The inner lining of your blood vessels, called the endothelium, plays an active role in this process. Endothelial cells produce a signaling molecule, nitric oxide, that relaxes the smooth muscle in vessel walls and widens the opening. This keeps blood flowing smoothly and prevents pressure from climbing too high. Nitric oxide also discourages blood platelets from clumping together and sticking to vessel walls, which helps prevent the buildup of plaque that leads to atherosclerosis.

Regulating Body Temperature

Blood vessels act as your body’s radiator system. When you exercise or sit in a hot environment, vessels near the skin surface widen, a process called vasodilation. This pulls warm blood from your core toward the skin, where heat can radiate away. During whole-body heat stress, a dedicated nerve signaling system is responsible for 80% to 90% of this skin-level vessel widening.

In cold conditions, the opposite happens. Vessels near the skin constrict, keeping warm blood deeper in the body and reducing heat loss through the surface. This is why your fingers and toes go pale and cold first: your body is deliberately restricting blood flow to extremities to protect your core temperature.

Protecting the Brain

Not all blood vessels are built the same. In the brain, endothelial cells are packed so tightly together that almost nothing slips between them without help. This arrangement forms the blood-brain barrier, a selective filter that lets essential molecules through while blocking toxins, pathogens, and many drugs. The cell membranes in this barrier are lipid-based, meaning they naturally repel water-soluble molecules. Only substances the barrier actively transports, or molecules small and fat-soluble enough to pass through the membrane, can reach brain tissue.

This is why brain infections are relatively rare compared to infections elsewhere in the body, and why treating brain diseases with medication is often so challenging. Many drugs simply can’t cross the barrier.

Supporting the Immune System

When you get an infection or injury, blood vessels do more than just deliver supplies. They actively help white blood cells get where they need to go. White blood cells circulating in the bloodstream exit by squeezing between individual endothelial cells in the vessel wall, a process called extravasation.

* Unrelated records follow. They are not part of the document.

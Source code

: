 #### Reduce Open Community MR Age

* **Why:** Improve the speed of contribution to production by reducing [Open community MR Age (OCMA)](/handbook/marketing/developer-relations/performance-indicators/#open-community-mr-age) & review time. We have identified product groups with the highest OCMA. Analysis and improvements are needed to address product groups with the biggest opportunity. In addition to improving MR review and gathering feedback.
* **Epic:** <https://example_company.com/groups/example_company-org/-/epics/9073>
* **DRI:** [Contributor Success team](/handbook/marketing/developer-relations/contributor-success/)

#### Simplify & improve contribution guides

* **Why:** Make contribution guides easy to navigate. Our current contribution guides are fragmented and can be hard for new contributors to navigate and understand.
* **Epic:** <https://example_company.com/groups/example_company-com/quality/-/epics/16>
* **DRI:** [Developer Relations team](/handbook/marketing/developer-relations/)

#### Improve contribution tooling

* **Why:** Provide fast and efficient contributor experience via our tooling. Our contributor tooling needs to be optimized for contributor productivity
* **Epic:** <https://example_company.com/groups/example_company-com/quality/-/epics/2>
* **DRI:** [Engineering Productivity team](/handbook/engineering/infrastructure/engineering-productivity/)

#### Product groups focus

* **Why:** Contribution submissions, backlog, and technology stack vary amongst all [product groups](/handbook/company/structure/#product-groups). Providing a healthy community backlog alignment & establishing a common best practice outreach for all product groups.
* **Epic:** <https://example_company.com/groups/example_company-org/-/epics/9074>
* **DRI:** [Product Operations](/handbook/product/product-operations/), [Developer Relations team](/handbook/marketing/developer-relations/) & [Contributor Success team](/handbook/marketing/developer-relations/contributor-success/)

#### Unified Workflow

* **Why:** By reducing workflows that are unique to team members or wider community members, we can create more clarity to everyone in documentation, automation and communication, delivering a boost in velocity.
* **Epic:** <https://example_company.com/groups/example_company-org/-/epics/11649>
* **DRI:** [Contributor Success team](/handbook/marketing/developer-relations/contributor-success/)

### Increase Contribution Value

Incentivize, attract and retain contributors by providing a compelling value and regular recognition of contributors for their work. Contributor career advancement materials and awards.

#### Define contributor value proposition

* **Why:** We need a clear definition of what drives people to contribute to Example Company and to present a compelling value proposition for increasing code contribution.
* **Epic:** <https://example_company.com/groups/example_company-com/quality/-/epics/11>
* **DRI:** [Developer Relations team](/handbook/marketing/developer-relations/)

The endothelium doesn’t just passively allow this. It forms a ring of structural protein around the migrating cell, sealing the vessel wall like an elastic strap so blood doesn’t leak out.

After the white blood cell passes through, platelets gather at the exit point and release a signaling molecule that triggers the surrounding endothelial cells to extend small protrusions, closing the gap behind the departing cell. This coordination ensures the immune system can deploy its defenses to damaged tissue without compromising the integrity of the vessel itself.

The Endothelium as an Active Organ

Your body contains roughly 100 trillion endothelial cells lining the interior of every blood vessel. Far from being a passive wrapper, this lining functions as one of the body’s largest active organs. Endothelial cells produce nitric oxide to regulate vessel width, prevent clot formation, and stop white blood cells from sticking where they shouldn’t. They also block early steps in plaque formation by keeping platelets from exposing the deeper muscle layer of the vessel wall to growth-promoting signals.

When the endothelium is healthy, vessels stay flexible, blood flows freely, and clots form only when they’re needed. When it’s damaged by smoking, high blood sugar, chronic inflammation, or high blood pressure, the protective effects of nitric oxide decline. Platelets become stickier, vessel walls stiffen, and the conditions that lead to heart attack and stroke begin to develop. In this sense, the health of your blood vessels isn’t just about plumbing. It’s an active, living system that constantly adapts to keep everything else running.